WORK INSTRUCTIONS: Scan the entries that follow and copy out every line containing "default".

[[ EXERCISE DATA open ]]

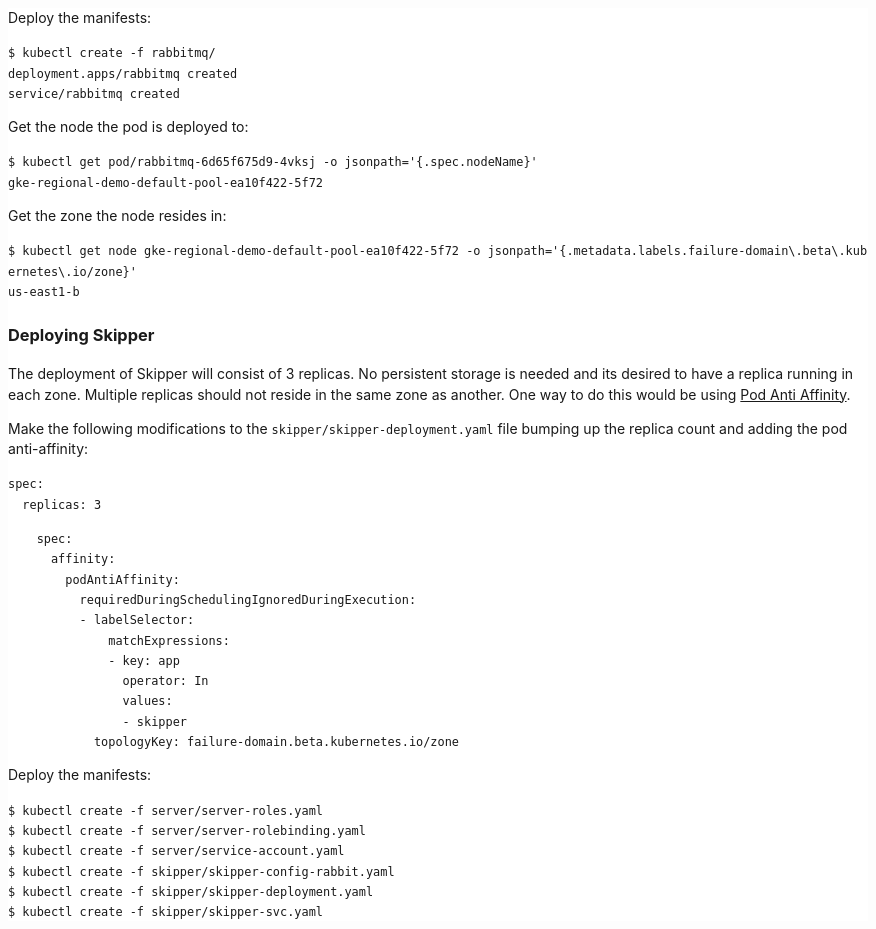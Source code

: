 Deploy the manifests:

```
$ kubectl create -f rabbitmq/
deployment.apps/rabbitmq created
service/rabbitmq created
```

Get the node the pod is deployed to:

```
$ kubectl get pod/rabbitmq-6d65f675d9-4vksj -o jsonpath='{.spec.nodeName}'
gke-regional-demo-default-pool-ea10f422-5f72
```

Get the zone the node resides in:

```
$ kubectl get node gke-regional-demo-default-pool-ea10f422-5f72 -o jsonpath='{.metadata.labels.failure-domain\.beta\.kubernetes\.io/zone}'
us-east1-b
```

### Deploying Skipper

The deployment of Skipper will consist of 3 replicas. No persistent storage is needed and its desired to have a replica running in each zone. Multiple replicas should not reside in the same zone as another. One way to do this would be using [Pod Anti Affinity](https://kubernetes.io/docs/concepts/scheduling-eviction/assign-pod-node/#inter-pod-affinity-and-anti-affinity).

Make the following modifications to the `skipper/skipper-deployment.yaml` file bumping up the replica count and adding the pod anti-affinity:

```
spec:
  replicas: 3
```

```
    spec:
      affinity:
        podAntiAffinity:
          requiredDuringSchedulingIgnoredDuringExecution:
          - labelSelector:
              matchExpressions:
              - key: app
                operator: In
                values:
                - skipper
            topologyKey: failure-domain.beta.kubernetes.io/zone
```

Deploy the manifests:

```
$ kubectl create -f server/server-roles.yaml
$ kubectl create -f server/server-rolebinding.yaml
$ kubectl create -f server/service-account.yaml
$ kubectl create -f skipper/skipper-config-rabbit.yaml
$ kubectl create -f skipper/skipper-deployment.yaml
$ kubectl create -f skipper/skipper-svc.yaml
```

[[ EXERCISE DATA closed ]]

ANSWER TO THIS EXERCISE:
gke-regional-demo-default-pool-ea10f422-5f72
$ kubectl get node gke-regional-demo-default-pool-ea10f422-5f72 -o jsonpath='{.metadata.labels.failure-domain\.beta\.kubernetes\.io/zone}'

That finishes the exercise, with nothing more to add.